University of Chicago

A Work of Art: CRSP's Database

University of Chicago

In 1959, Louis Engel, a vice president at the firm then known as Merrill Lynch, Pierce, Fenner & Smith, telephoned James H. Lorie, '47 Ph.D., (then professor of business administration, now professor emeritus since 1991) and asked whether anyone knew how well people were doing in the stock market relative to other investments. Although he was unable to answer the question, Lorie knew he could find the answer.

He proposed that Merrill Lynch fund a project to gather, clean, and make complete the prices, dividends, and rates of return of all stocks listed on the NYSE. With the new capabilities offered by computers, the timing was right for Lorie to develop a database that would maintain accurate securities over time. "There was a bit of foresight because that was the time in which large scale computers were first coming into play," explains Roberts. Hamada, dean and Edward Eagle Brown Distinguished Service Professor of Finance, director of CRSP from 1980 to 1985. "You could store, analyze, and create large databases. So Jim saw this as the time in which you could really find out the right answer to that very basic question."

Such a complete and accurate database would be invaluable to empirical research. No longer would researchers need to compile their own data. But, however worthwhile the project, collecting the data had to be done by hand, a painstaking task as time consuming as Seurat's.

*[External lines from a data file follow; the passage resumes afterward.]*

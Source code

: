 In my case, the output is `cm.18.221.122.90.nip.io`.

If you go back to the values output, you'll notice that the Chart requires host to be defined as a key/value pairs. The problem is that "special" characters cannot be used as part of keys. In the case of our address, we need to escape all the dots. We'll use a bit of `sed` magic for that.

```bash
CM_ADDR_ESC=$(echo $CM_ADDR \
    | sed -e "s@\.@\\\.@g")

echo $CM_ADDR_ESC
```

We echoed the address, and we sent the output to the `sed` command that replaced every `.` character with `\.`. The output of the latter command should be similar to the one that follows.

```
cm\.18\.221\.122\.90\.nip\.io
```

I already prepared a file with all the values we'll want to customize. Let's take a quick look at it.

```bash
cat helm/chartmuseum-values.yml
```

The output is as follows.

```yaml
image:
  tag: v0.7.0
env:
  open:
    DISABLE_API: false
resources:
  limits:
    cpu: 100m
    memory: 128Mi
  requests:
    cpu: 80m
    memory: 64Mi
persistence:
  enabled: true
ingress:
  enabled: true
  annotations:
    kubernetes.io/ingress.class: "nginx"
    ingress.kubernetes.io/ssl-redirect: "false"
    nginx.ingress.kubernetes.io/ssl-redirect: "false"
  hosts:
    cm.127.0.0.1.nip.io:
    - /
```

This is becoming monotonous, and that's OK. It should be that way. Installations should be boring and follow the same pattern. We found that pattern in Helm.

In 1960, the Center for Research in Security Prices (CRSP) was established with a grant of $300,000 from Merrill Lynch & Co., Inc., (from 1964 to 1986 their gifts reached in excess of $1 million) and Lorie became the center's first director, a position he would hold until 1975. He and Lawrence Fisher, then associate professor of finance and associate director of CRSP, collaborated to gather the data. The two were faced with the awesome responsibility of checking the accuracy of each piece of stock information, and filling in the blanks for missing stock prices. In the end, Lorie estimated that between two and three million pieces of information were entered onto magnetic tape. In 1964, their database was complete, and they successfully demonstrated the capabilities of computers by analyzing total return-dividends received as well as changes in capital as a result of price changes-of all common stocks listed on the NYSE from January 30, 1926, to the present.

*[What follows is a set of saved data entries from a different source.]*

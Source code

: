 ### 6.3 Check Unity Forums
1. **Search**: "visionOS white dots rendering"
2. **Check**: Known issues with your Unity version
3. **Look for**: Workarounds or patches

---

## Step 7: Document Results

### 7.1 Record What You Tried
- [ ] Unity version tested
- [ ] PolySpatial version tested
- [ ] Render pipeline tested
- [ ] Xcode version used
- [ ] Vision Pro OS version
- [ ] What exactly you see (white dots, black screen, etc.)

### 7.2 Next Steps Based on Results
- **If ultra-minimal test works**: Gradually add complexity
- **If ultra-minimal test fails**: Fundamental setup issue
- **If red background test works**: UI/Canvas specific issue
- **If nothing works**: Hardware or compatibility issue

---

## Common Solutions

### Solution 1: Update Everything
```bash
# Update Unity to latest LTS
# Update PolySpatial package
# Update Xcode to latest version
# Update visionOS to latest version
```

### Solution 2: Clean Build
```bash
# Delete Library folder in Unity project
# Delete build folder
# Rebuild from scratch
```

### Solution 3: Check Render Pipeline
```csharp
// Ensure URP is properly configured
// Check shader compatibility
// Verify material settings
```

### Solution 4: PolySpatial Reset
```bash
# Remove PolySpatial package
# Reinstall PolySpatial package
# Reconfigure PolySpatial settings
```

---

A seminal article by Lorie and Fisher in the Journal of Business reported the results. The article proclaimed that the average of the rates of return on common stocks listed on the NYSE was 9 percent. The front page of the New York Times financial section heralded the pair's findings. "If I had to rank events, I would say this one (the original CRSP Master File) is probably slightly more significant than the creation of the universe," said Rex A. Sinquefield, '72, chief investment officer and co-chair of Dimensional Fund Advisors, Inc. "The entire field of finance has been changed and developed through that database. And how appropriate it is that it happened at the University of Chicago, a university that was set up as a research university and known since day one in 1892 as one committed to empiricism."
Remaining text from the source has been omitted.